[Saved data entries]
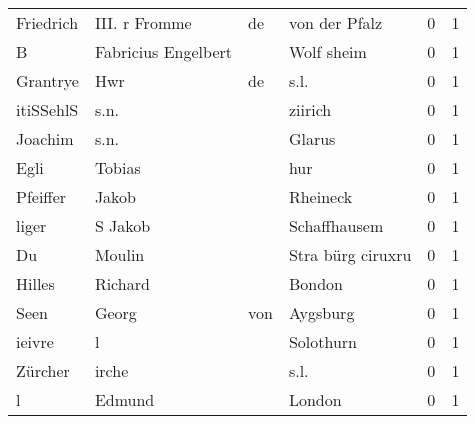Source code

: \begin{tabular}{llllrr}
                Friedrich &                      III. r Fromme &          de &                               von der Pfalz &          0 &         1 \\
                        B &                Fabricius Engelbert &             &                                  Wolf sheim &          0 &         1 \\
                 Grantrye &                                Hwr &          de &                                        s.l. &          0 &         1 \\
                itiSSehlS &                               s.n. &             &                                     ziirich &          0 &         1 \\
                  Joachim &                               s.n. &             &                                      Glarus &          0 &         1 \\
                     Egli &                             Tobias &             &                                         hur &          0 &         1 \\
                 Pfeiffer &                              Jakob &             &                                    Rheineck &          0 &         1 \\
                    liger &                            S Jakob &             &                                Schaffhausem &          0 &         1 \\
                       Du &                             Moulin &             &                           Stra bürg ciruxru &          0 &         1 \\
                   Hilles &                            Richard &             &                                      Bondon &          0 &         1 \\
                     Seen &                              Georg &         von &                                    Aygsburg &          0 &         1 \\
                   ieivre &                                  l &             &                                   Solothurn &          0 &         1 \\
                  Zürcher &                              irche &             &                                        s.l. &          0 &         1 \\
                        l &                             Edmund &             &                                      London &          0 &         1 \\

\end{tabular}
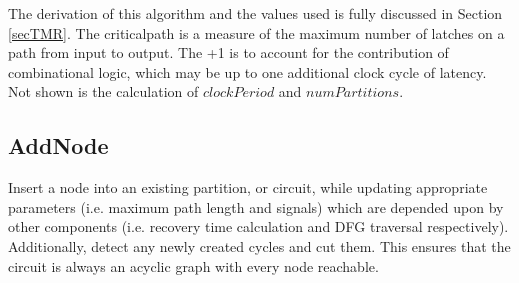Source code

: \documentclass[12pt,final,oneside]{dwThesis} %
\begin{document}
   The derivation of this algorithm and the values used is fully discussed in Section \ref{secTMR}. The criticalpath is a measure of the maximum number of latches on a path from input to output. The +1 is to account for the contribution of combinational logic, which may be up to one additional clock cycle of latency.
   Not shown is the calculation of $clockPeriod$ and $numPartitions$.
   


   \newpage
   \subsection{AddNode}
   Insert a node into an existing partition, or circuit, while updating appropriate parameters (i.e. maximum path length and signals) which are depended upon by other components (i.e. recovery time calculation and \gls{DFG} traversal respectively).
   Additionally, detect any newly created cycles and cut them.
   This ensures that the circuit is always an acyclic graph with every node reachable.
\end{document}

--

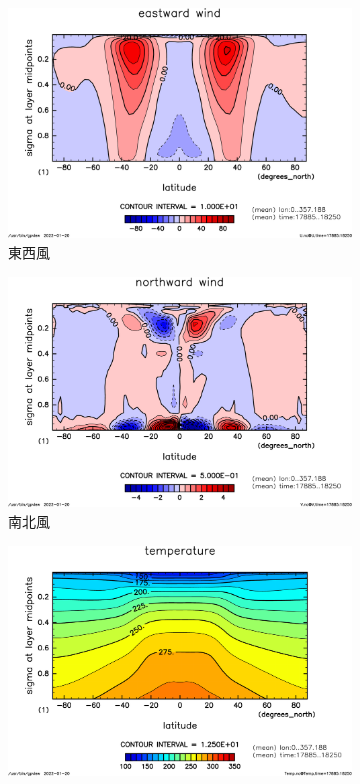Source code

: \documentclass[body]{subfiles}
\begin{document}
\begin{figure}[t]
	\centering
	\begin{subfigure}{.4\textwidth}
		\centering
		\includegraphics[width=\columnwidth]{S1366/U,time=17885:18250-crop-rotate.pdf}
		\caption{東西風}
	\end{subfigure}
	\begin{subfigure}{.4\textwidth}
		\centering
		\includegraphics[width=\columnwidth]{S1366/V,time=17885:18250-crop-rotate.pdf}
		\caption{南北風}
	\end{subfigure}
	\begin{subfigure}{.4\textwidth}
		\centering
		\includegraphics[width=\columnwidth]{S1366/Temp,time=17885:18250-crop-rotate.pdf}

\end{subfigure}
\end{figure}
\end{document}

> **ASSIGNMENT**
Return, from the data, each line where the string "crop" occurs.

> **WRITTEN SOLUTION**
		\includegraphics[width=\columnwidth]{S1366/U,time=17885:18250-crop-rotate.pdf}
		\includegraphics[width=\columnwidth]{S1366/V,time=17885:18250-crop-rotate.pdf}
		\includegraphics[width=\columnwidth]{S1366/Temp,time=17885:18250-crop-rotate.pdf}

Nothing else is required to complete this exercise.